Lá se vai Nossa Senhora

Desde 1998, na noite de 4ª Feira Santa, a paróquia de S. Vitor, em Braga, organiza um cortejo bíblico. Numa leitura recorrente da Bíblia, apresenta os momentos nucleares da aliança de Deus com o Seu Povo que conduziram à ‘Nova Aliança’ em Cristo. Prepara e enquadra o Mistério Pascal que a cidade, nos dias seguintes, irá celebrar com duas procissões grandiosas e muito antigas: “Ecce Homo” e “Enterro do Senhor”.

Por João Alves Dias

Numa maiêutica histórica mostra como, pouco a pouco, o Deus da Aliança se vai revelando à humanidade. Começa pela vocação de Abraão, em Ur da Caldeia e, passando pelos Patriarcas e pela Páscoa do povo hebreu, culmina na fuga da Sagrada Família para o Egito: São José conduz a burrinha que transporta Nossa Senhora com o Menino.

Para realçar este caráter propedêutico, os organizadores deram-lhe o título “Vós sereis o meu povo”, mas os bracarenses, que o apadrinharam desde a primeira hora, rapidamente, por uma espécie de sinédoque, ‘batizaram-no’ como “A Procissão da Burrinha”. A dureza da Semana Santa precisava de ser amenizada pela ternura da infância. Maria com o menino ao colo suaviza a visão da “Mãe das Dores” com o filho morto nos braços que irá encher de dor as ruas e os corações.

A Associação Cultural e Festiva “Os Sinos da Sé” que, desde a origem tem enriquecido esta procissão, acaba de editar uma coletânea “com cantigas populares, umas herdadas da tradição, outras criadas em conformidade com modos populares e são cânticos criados para a situação específica da Procissão da Burrinha”. Sobre esta temática apresenta duas canções.

A primeira é uma “melodia de romance criada a partir de uma linha melódica das memórias de um cantar de segada” recolhido em terras da Padrela:

“Lá se vai Nossa Senhora /do Egipto para Belém / Com seu menino nos braços / que nela parece bem/ Avistou um maçanal / oh, que lindas maçãs tem /O guardador que as guarda /cego é que não vê bem.

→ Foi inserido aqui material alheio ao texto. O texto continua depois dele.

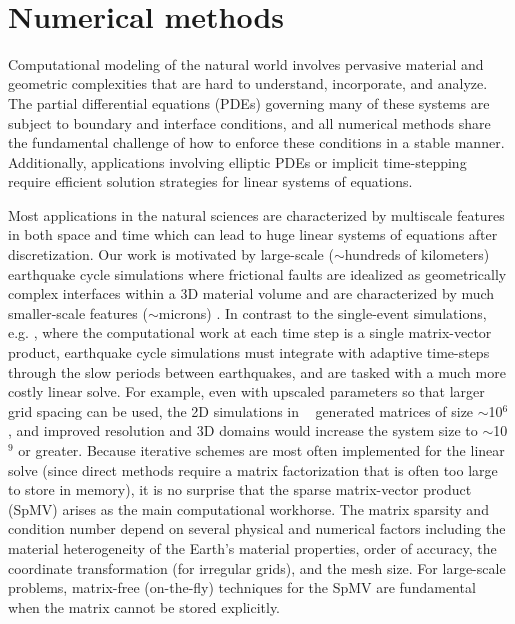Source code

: ~\\
\section{Numerical methods}
Computational modeling of the natural world involves pervasive material and
geometric complexities that are hard to understand, incorporate, and analyze.
%
The partial differential equations (PDEs) governing many of these systems are
subject to boundary and interface conditions, and all numerical methods share
the fundamental challenge of how to enforce these conditions in a stable manner.
Additionally, applications involving elliptic PDEs or implicit time-stepping require efficient solution strategies for linear systems of equations. 


Most applications in the natural sciences are characterized by multiscale features in both space and time which can lead to huge linear systems of equations after discretization. Our work is motivated by large-scale ($\sim$hundreds of kilometers) earthquake cycle simulations where frictional faults are idealized as geometrically complex interfaces within a 3D material volume and are characterized by much smaller-scale features ($\sim$microns) \cite{Erickson2014, Kozdon2012InteractionOW}. In contrast to the single-event simulations, e.g. \cite{Roten}, where the computational work at each time step is a single matrix-vector product, earthquake cycle simulations must integrate with adaptive time-steps through the slow periods between earthquakes, and are tasked with a much more costly linear solve.  For example, even with upscaled parameters so that larger grid spacing can be
used, the 2D simulations in ~\cite{Erickson2014} generated matrices of size
$\sim$10$^6$, and improved resolution and 3D domains would increase the system
size to $\sim$10$^9$ or greater.
Because iterative schemes are most often implemented for the linear solve (since direct methods require a matrix factorization that is often too large to store in memory), it is no surprise that the sparse matrix-vector product (SpMV) arises as the main computational workhorse. The matrix sparsity and condition number depend on several physical and numerical factors including the material heterogeneity of the Earth’s material properties, order of accuracy, the coordinate transformation (for irregular grids), and the mesh size.  For large-scale problems, matrix-free (on-the-fly) techniques for the SpMV are fundamental when the matrix cannot be stored explicitly.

– Dá-me uma maçã, ó cego / p’ró meu menino comer /- Não lhe dou uma nem duas /dou-lhe as que ele quiser / – Entre a Senhora lá dentro e vá-las já a colher.

“O menino comeu uma / começou o cego a ver / – Cego, quem te deu tal vista /cego, quem te deu tal ver? / – Foi Nossa Senhora a Virgem, só ela tem tal poder.”

A segunda, criada para esta procissão, numa narrativa teológica apela à fraternidade:

“Numa burrinha montada / Amor de mãe, quanto podes! / Maria livrou Jesus / Da mão sangrenta de herodes.

Nesta jornada contou / Com seu esposo, José, / O homem que a apoiou / Sempre ancorado na fé.”

Da procissão da burrinha /Guardemos esta lição: / A vida do outro é sagrada,/ O Outro é meu irmão”.

No mês de Maria, aprouve-me invocar este magnífico trabalho que visa perpetuar a tradição do culto mariano de que faz memória o poema escrito, em 1503, por Gil Vicente, no Auto dos Reis Magos:

”Quando la Virgem Bendita lo parió / Todo o mundo lo sintió /Los coros angelicales /Todos cantam nueva glória.”

Está de parabéns este prestigiado agrupamento cultural pela sua iniciativa que, no dizer da professora Olga Castro, “mistura o popular com o erudito de modo original” e procura, como diz o cântico inicial, preservar os nossos valores “de geração em geração”.